My Tutor at Cambridge, a deeply civilised man, didn’t believe in democracy. He greatly admired the Master of the college for his wisdom and insight, and thought that the country would be better off under that kind of paternalist rule than with its current form of government. The fellows of the college, he once told me, had been debating the momentous issue of how best to light the Hall for 15 years, which sounded like something from a David Lodge novel. In his view, he added, they would do well to cease their squabbling and put the matter entirely in the hands of the Master. His ideal form of sovereignty, in short, was a benevolent dictatorship, a phrase which for most of us is as self-contradictory as “business ethics”.
The trouble with this view is that it sees democracy in purely instrumental terms. It judges political systems primarily in terms of whether they secure the best results, however “best” happens to be defined. This surely can’t be right, since even fascist regimes have come up with some impressive achievements from time to time. You can’t look only at the consequences of a form of politics, rather than at its internal operations. What my Tutor seemed not to grasp was that democracy isn’t just a way of getting things done, a way which for Winston Churchill was the least worst and for my Tutor the very worst, but what Aristotle would call a virtuous activity. This means among other things that it’s valuable in itself, not just for where it might get you. Aristotle isn’t altogether opposed to my Tutor’s viewpoint: he thinks that if there’s an individual who is clearly superior to everyone else, then it’s right that he should rule over them all; but he also believes that this is rare or non-existent.

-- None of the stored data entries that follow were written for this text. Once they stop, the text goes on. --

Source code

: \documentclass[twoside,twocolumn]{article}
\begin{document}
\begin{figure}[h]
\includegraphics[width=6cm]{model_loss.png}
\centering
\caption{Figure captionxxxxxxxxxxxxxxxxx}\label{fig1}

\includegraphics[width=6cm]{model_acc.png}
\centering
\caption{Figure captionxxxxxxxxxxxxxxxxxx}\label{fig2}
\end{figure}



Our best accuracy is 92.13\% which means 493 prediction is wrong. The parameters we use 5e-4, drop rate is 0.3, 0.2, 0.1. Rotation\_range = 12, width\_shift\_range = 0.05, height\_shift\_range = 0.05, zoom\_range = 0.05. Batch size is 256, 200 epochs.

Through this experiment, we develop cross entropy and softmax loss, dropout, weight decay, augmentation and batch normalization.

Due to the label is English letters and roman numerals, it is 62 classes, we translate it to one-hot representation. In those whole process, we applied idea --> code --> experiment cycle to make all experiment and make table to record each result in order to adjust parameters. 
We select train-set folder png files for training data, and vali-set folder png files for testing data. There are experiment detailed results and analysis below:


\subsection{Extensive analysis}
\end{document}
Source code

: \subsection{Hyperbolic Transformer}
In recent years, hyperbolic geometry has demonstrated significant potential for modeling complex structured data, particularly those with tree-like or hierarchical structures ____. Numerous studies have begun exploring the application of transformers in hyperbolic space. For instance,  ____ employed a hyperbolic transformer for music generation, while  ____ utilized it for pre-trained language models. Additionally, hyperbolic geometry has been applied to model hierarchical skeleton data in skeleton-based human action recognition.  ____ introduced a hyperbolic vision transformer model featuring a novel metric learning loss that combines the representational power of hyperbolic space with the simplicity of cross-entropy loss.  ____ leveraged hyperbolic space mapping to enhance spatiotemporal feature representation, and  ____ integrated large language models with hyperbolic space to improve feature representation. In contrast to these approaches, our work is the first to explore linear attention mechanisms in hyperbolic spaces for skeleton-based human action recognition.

There’s also a sense in which Aristotle thinks, like my Tutor, that political arrangements should be judged instrumentally. But this means judged in terms of how far they help to secure the good life; and for Aristotle the good life is a virtuous one, which like ballet or laughter or gift-giving is an end in itself. You might say that the goal of the political state is human friendship, but friendship itself doesn’t have a goal. Human beings naturally have affection for each other and therefore desire to have a life together, Aristotle writes in the Politics, even when they have no need to seek each other’s help. This is strikingly at odds with the social contract theory of Hobbes and Locke, for which government is basically a matter of individual self-interest. The state exists to prevent us from strangling each other or stealing each other’s property. Its function is thus largely negative. There’s an element of this in Aristotle’s view, but to his mind the state has a more positive role in creating the conditions in which individuals may flourish; and one form of that flourishing is their participating in the running of the state, which is to say democracy.

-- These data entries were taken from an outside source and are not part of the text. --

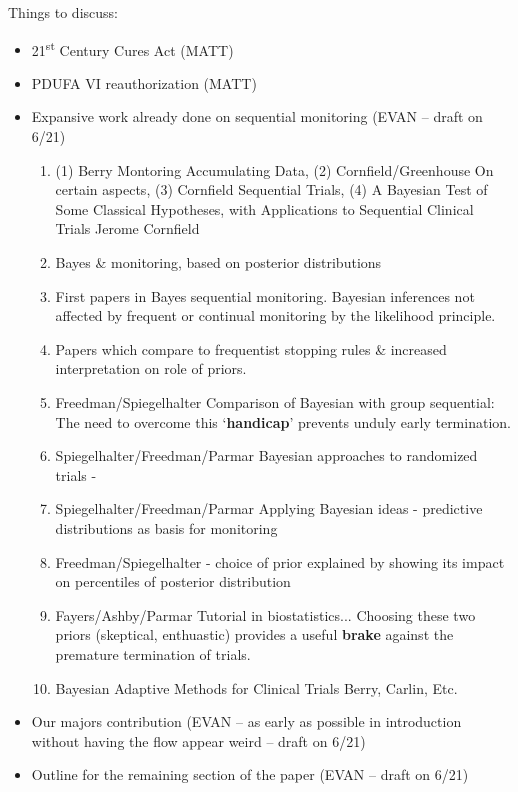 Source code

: \documentclass[12pt]{article}
\begin{document}
Things to discuss:
\begin{itemize}
 \item 21\textsuperscript{st} Century Cures Act (MATT)
 \item PDUFA VI reauthorization (MATT)
 \item Expansive work already done on sequential monitoring  (EVAN -- draft on 6/21)
\begin{enumerate}
\item (1) Berry Montoring Accumulating Data, (2) Cornfield/Greenhouse On certain aspects, (3) Cornfield Sequential Trials, (4) A Bayesian Test of Some Classical Hypotheses, with Applications to Sequential Clinical Trials
Jerome Cornfield 
\item Bayes \& monitoring, based on posterior distributions
\item First papers in Bayes sequential monitoring. Bayesian inferences not affected by frequent or continual monitoring by the likelihood principle.
\item Papers which compare to frequentist stopping rules \& increased interpretation on role of priors.
\item Freedman/Spiegelhalter Comparison of Bayesian with group sequential: The need to overcome this `\textbf{handicap}' prevents unduly early termination.
\item Spiegelhalter/Freedman/Parmar Bayesian approaches to randomized trials - 
\item Spiegelhalter/Freedman/Parmar Applying Bayesian ideas - predictive distributions as basis for monitoring
\item Freedman/Spiegelhalter - choice of prior explained by showing its impact on percentiles of posterior distribution
\item Fayers/Ashby/Parmar Tutorial in biostatistics... Choosing these two priors (skeptical, enthuastic) provides a useful \textbf{brake} against the premature termination of trials.
\item Bayesian
Adaptive Methods
for Clinical Trials Berry, Carlin, Etc.
\end{enumerate}
 \item Our majors contribution (EVAN -- as early as possible in introduction without having the flow appear weird -- draft on 6/21)
 \item Outline for the remaining section of the paper (EVAN -- draft on 6/21)
\end{itemize}
\end{document}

This view can lead Aristotle to some pretty authoritarian conclusions, but in anachronistic terms it also puts him on the political Left. (There are those, needless to say, for whom the political Left and authoritarianism are synonymous.) By and large, the Left has looked favourably on political society as the matrix of all individual flourishing, whereas the Right tends to interpret this as meaning that a totalitarian state should take you over. The key distinction between state and society is elided. It sounds authoritarian to some liberal ears to claim that society takes priority over the individual, but for the Left this is a statement of fact rather than a political imperative. Only by belonging to a language and form of life, does one become a person. The self is relational to its roots. There couldn’t be just one individual, any more than there could be just one letter or number. Society is constitutive of individuals, not simply a neutral space in which they move or a potential obstacle to their freedom. The liberal or conservative might retort that it’s the same the other way round — that society itself is simply a collection of individuals. But this isn’t quite true. Society is a set of relations between individuals, some of them formal and some informal, not an assemblage of isolated units.

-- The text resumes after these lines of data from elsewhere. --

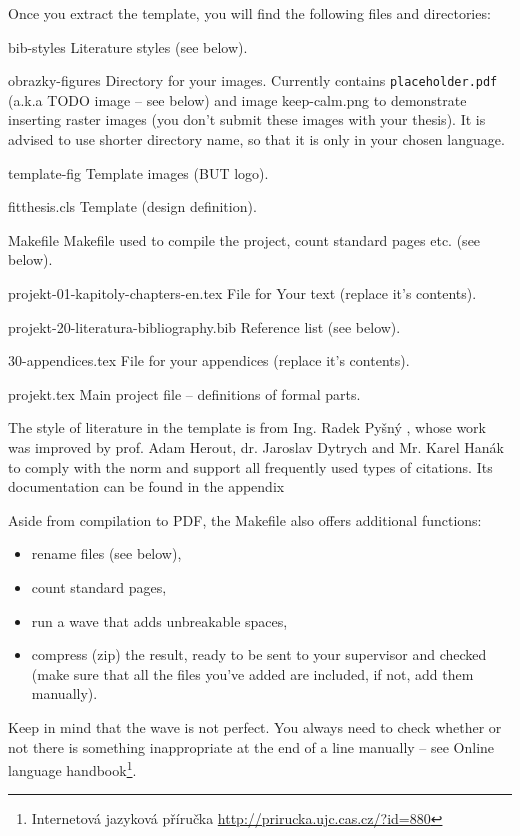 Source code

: Once you extract the template, you will find the following files and directories:
\begin{DESCRIPTION}
  \item [bib-styles] Literature styles (see below). 
  \item [obrazky-figures] Directory for your images. Currently contains \texttt{placeholder.pdf} (a.k.a TODO image -- see below) and image keep-calm.png to demonstrate inserting raster images (you don't submit these images with your thesis). It is advised to use shorter directory name, so that it is only in your chosen language.
  \item [template-fig] Template images (BUT logo).
  \item [fitthesis.cls] Template (design definition).
  \item [Makefile] Makefile used to compile the project, count standard pages etc. (see below).
  \item [projekt-01-kapitoly-chapters-en.tex] File for Your text (replace it's contents).
  \item [projekt-20-literatura-bibliography.bib] Reference list (see below).
  \item [30-appendices.tex] File for your appendices (replace it's contents).
  \item [projekt.tex] Main project file -- definitions of formal parts.
\end{DESCRIPTION}

The style of literature in the template is from Ing. Radek Pyšný \cite{Pysny}, whose work was improved by prof. Adam Herout, dr. Jaroslav Dytrych and Mr. Karel Hanák to comply with the norm and support all frequently used types of citations. Its documentation can be found in the appendix

Aside from compilation to PDF, the Makefile also offers additional functions:
\begin{itemize}
  \item rename files (see below),
  \item count standard pages,
  \item run a wave that adds unbreakable spaces,
  \item compress (zip) the result, ready to be sent to your supervisor and checked (make sure that all the files you've added are included, if not, add them manually).
\end{itemize}

Keep in mind that the wave is not perfect. You always need to check whether or not there is something inappropriate at the end of a line manually -- see Online language handbook\footnote{Internetová jazyková příručka \url{http://prirucka.ujc.cas.cz/?id=880}}.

So democracy, or self-government, is an exercise of our powers and capabilities which is inherently valuable, as well as conducive to ends beyond itself. As far as its results go, Aristotle isn’t worried that under democracy the people will make all the wrong decisions, since though each of them will be a worse judge than the experts, they will collectively speaking be better, or at least no worse. One might also point out that human beings can abuse their freedom, but they aren’t fully human without it. Collective self-determination, i.e. democracy, may result in thwarting some people’s freedom, but to be self-determining is to be free, at least in one sense of the term. To be free is not just not to be governed by someone else, but to have learnt how to govern oneself alongside others.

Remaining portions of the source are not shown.